Top of Input data

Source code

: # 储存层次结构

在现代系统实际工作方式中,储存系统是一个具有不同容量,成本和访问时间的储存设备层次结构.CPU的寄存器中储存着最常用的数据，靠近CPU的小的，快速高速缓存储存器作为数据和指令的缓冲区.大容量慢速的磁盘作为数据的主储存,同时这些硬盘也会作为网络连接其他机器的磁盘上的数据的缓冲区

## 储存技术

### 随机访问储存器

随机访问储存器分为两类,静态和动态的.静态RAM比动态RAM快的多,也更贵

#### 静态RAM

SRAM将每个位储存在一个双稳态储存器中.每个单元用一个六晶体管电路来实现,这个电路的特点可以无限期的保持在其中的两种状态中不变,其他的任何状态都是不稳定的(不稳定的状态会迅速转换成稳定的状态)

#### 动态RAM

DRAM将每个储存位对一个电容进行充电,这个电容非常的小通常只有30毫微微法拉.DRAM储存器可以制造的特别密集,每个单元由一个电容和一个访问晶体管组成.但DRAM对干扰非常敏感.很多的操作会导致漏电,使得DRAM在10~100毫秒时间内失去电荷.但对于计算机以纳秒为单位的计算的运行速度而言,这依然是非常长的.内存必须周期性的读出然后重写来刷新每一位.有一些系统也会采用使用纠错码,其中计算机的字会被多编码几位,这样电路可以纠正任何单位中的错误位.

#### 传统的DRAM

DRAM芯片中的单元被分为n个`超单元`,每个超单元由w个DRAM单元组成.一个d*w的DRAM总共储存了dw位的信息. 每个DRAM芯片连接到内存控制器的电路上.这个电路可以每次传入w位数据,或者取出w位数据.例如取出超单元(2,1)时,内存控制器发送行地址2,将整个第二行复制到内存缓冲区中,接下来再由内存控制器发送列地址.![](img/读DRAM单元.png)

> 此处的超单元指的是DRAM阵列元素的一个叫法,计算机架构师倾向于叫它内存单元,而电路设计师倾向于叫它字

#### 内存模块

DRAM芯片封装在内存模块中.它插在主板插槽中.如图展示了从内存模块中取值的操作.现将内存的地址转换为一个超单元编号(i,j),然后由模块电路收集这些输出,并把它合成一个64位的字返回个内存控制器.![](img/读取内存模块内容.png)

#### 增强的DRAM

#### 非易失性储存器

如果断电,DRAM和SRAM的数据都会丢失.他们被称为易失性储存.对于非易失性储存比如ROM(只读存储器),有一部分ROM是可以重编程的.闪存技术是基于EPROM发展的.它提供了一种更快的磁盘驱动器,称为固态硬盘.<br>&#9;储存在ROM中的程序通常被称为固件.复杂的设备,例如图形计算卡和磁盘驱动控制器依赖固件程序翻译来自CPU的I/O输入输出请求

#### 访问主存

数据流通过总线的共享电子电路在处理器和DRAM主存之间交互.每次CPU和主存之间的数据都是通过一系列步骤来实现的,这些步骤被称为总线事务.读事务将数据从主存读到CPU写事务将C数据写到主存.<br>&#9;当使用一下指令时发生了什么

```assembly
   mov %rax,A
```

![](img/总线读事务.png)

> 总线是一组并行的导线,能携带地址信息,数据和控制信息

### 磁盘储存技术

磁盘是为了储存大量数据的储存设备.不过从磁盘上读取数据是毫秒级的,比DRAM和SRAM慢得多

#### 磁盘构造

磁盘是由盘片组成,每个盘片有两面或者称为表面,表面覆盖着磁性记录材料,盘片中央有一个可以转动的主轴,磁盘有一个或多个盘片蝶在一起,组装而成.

Bottom of Input data

- Instructions to follow -
Give back every line of the data exactly.

- Response -
Source code

: # 储存层次结构

在现代系统实际工作方式中,储存系统是一个具有不同容量,成本和访问时间的储存设备层次结构.CPU的寄存器中储存着最常用的数据，靠近CPU的小的，快速高速缓存储存器作为数据和指令的缓冲区.大容量慢速的磁盘作为数据的主储存,同时这些硬盘也会作为网络连接其他机器的磁盘上的数据的缓冲区

## 储存技术

### 随机访问储存器

随机访问储存器分为两类,静态和动态的.静态RAM比动态RAM快的多,也更贵

#### 静态RAM

SRAM将每个位储存在一个双稳态储存器中.每个单元用一个六晶体管电路来实现,这个电路的特点可以无限期的保持在其中的两种状态中不变,其他的任何状态都是不稳定的(不稳定的状态会迅速转换成稳定的状态)

#### 动态RAM

DRAM将每个储存位对一个电容进行充电,这个电容非常的小通常只有30毫微微法拉.DRAM储存器可以制造的特别密集,每个单元由一个电容和一个访问晶体管组成.但DRAM对干扰非常敏感.很多的操作会导致漏电,使得DRAM在10~100毫秒时间内失去电荷.但对于计算机以纳秒为单位的计算的运行速度而言,这依然是非常长的.内存必须周期性的读出然后重写来刷新每一位.有一些系统也会采用使用纠错码,其中计算机的字会被多编码几位,这样电路可以纠正任何单位中的错误位.

#### 传统的DRAM

DRAM芯片中的单元被分为n个`超单元`,每个超单元由w个DRAM单元组成.一个d*w的DRAM总共储存了dw位的信息. 每个DRAM芯片连接到内存控制器的电路上.这个电路可以每次传入w位数据,或者取出w位数据.例如取出超单元(2,1)时,内存控制器发送行地址2,将整个第二行复制到内存缓冲区中,接下来再由内存控制器发送列地址.![](img/读DRAM单元.png)

> 此处的超单元指的是DRAM阵列元素的一个叫法,计算机架构师倾向于叫它内存单元,而电路设计师倾向于叫它字

#### 内存模块

DRAM芯片封装在内存模块中.它插在主板插槽中.如图展示了从内存模块中取值的操作.现将内存的地址转换为一个超单元编号(i,j),然后由模块电路收集这些输出,并把它合成一个64位的字返回个内存控制器.![](img/读取内存模块内容.png)

#### 增强的DRAM

#### 非易失性储存器

如果断电,DRAM和SRAM的数据都会丢失.他们被称为易失性储存.对于非易失性储存比如ROM(只读存储器),有一部分ROM是可以重编程的.闪存技术是基于EPROM发展的.它提供了一种更快的磁盘驱动器,称为固态硬盘.<br>&#9;储存在ROM中的程序通常被称为固件.复杂的设备,例如图形计算卡和磁盘驱动控制器依赖固件程序翻译来自CPU的I/O输入输出请求

#### 访问主存

数据流通过总线的共享电子电路在处理器和DRAM主存之间交互.每次CPU和主存之间的数据都是通过一系列步骤来实现的,这些步骤被称为总线事务.读事务将数据从主存读到CPU写事务将C数据写到主存.<br>&#9;当使用一下指令时发生了什么

```assembly
   mov %rax,A
```

![](img/总线读事务.png)

> 总线是一组并行的导线,能携带地址信息,数据和控制信息

### 磁盘储存技术

磁盘是为了储存大量数据的储存设备.不过从磁盘上读取数据是毫秒级的,比DRAM和SRAM慢得多

#### 磁盘构造

磁盘是由盘片组成,每个盘片有两面或者称为表面,表面覆盖着磁性记录材料,盘片中央有一个可以转动的主轴,磁盘有一个或多个盘片蝶在一起,组装而成.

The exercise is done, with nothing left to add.